■ **PROBLEM TO SOLVE**: Take the entries that follow and return exactly the lines from the one holding "Three key operations" through the one holding "et al., 2020).", both included. Nothing else is needed.

■ **SOURCE INFORMATION**:
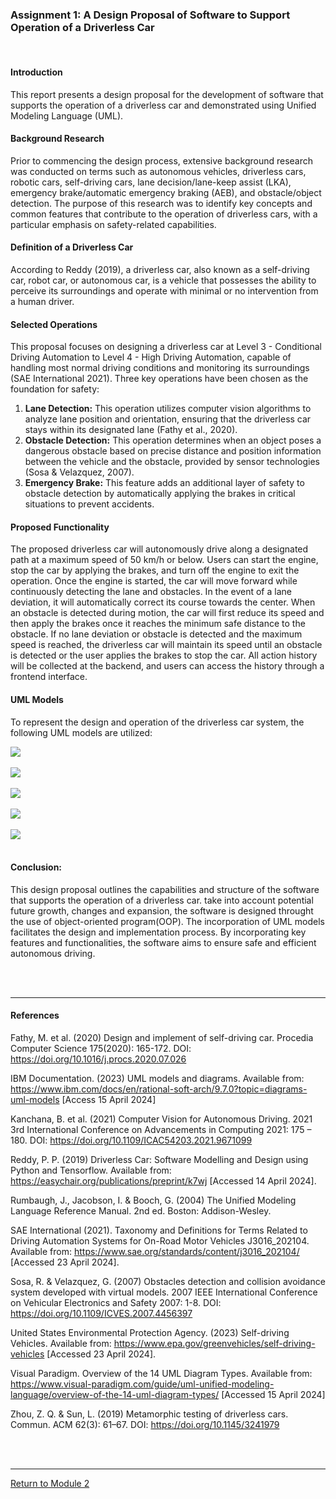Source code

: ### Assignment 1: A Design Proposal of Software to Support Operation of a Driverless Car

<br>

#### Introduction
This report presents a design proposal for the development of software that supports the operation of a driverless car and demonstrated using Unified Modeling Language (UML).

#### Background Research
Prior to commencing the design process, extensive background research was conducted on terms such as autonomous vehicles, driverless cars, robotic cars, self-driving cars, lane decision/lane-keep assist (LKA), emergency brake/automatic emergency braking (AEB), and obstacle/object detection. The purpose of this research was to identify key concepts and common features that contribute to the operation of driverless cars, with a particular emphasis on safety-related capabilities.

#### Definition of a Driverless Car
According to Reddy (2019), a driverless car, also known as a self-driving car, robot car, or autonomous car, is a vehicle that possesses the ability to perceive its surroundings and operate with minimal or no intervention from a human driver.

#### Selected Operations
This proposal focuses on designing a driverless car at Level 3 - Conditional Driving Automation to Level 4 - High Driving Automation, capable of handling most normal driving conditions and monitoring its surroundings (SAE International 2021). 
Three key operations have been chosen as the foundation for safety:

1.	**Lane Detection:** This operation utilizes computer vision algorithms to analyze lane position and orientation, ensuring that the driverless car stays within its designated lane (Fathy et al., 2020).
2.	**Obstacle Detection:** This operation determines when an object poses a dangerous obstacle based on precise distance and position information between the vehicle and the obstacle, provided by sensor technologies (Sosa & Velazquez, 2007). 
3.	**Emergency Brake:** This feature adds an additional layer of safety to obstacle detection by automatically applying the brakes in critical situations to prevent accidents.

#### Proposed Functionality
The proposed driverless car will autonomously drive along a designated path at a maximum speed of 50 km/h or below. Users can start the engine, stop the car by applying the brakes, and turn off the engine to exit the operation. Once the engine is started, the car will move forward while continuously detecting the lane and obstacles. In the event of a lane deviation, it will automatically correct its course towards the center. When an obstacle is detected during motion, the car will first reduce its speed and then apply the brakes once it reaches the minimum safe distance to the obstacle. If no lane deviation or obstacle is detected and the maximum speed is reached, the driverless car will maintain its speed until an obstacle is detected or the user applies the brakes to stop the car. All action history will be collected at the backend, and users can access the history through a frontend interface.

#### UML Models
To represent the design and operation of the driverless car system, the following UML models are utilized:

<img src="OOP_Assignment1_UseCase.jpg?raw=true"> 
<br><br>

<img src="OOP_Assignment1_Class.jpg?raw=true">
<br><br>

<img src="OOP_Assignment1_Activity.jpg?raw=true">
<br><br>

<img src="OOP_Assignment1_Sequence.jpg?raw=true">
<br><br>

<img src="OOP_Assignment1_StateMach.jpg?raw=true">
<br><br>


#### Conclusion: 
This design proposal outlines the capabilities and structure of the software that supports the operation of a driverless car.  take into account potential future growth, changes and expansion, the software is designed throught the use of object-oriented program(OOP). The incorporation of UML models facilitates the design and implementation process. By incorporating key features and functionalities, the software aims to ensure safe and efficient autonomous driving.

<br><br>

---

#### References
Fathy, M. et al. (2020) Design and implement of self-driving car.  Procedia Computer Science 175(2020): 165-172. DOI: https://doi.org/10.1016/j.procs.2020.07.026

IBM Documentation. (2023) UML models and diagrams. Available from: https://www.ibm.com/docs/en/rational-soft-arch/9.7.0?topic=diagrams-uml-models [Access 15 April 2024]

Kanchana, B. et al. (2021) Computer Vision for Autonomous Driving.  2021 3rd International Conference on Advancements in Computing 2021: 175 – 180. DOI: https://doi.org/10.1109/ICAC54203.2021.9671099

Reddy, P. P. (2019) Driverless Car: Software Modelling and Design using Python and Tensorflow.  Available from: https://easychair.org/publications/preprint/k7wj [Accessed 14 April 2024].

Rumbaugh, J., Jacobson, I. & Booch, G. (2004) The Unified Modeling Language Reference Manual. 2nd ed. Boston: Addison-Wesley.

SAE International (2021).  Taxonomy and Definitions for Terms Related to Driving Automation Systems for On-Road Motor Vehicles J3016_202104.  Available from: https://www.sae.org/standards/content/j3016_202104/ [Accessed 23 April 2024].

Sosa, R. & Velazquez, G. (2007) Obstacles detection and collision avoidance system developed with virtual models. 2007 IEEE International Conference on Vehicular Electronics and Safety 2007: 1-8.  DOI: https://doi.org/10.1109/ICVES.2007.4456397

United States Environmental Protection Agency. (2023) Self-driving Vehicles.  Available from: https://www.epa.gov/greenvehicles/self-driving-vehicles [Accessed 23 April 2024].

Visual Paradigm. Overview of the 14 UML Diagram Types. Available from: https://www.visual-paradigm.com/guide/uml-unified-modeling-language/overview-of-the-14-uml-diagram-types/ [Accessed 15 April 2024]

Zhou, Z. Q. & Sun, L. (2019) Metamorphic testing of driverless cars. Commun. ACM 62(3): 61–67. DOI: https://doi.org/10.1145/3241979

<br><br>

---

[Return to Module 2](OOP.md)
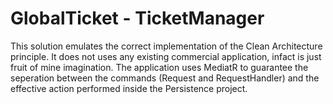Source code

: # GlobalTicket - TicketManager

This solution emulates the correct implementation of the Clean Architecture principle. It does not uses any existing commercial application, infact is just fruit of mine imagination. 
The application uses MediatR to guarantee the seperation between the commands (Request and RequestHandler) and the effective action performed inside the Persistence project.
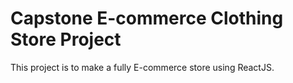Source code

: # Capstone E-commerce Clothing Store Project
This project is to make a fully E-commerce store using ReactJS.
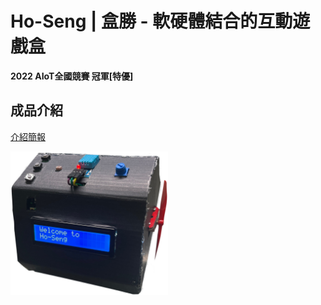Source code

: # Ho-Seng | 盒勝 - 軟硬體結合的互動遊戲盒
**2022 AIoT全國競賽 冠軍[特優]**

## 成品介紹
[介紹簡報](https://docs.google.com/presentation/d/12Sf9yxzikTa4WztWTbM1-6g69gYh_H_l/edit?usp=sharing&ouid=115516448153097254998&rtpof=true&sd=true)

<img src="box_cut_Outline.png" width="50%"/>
* * *
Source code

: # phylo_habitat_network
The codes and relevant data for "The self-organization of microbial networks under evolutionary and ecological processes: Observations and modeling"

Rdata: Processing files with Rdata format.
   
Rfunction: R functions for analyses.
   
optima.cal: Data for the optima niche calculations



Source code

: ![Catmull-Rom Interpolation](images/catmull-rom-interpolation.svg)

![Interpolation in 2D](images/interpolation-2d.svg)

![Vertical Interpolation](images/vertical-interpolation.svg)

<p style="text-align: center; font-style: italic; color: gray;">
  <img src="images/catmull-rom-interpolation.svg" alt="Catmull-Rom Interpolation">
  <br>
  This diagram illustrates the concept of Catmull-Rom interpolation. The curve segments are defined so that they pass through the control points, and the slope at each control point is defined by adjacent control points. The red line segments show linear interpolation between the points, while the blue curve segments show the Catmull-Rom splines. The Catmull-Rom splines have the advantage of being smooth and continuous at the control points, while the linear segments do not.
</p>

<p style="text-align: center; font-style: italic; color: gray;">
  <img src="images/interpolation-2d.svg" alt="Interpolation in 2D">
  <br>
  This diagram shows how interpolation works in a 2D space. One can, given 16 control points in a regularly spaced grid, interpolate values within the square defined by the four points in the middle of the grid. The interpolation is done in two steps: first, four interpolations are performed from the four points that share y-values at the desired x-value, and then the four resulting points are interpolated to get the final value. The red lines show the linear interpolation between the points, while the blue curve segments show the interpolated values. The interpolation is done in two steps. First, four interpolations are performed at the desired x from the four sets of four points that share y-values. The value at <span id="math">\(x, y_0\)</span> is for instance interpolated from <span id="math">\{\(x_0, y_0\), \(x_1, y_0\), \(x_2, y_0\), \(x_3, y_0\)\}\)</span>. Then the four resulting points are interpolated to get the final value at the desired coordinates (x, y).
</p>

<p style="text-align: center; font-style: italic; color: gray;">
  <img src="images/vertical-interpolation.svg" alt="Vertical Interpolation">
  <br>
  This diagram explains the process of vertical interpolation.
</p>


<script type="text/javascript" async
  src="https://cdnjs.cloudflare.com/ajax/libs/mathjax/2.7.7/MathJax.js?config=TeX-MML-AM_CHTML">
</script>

■ **TASK OUTPUT**:
Three key operations have been chosen as the foundation for safety:

1.	**Lane Detection:** This operation utilizes computer vision algorithms to analyze lane position and orientation, ensuring that the driverless car stays within its designated lane (Fathy et al., 2020).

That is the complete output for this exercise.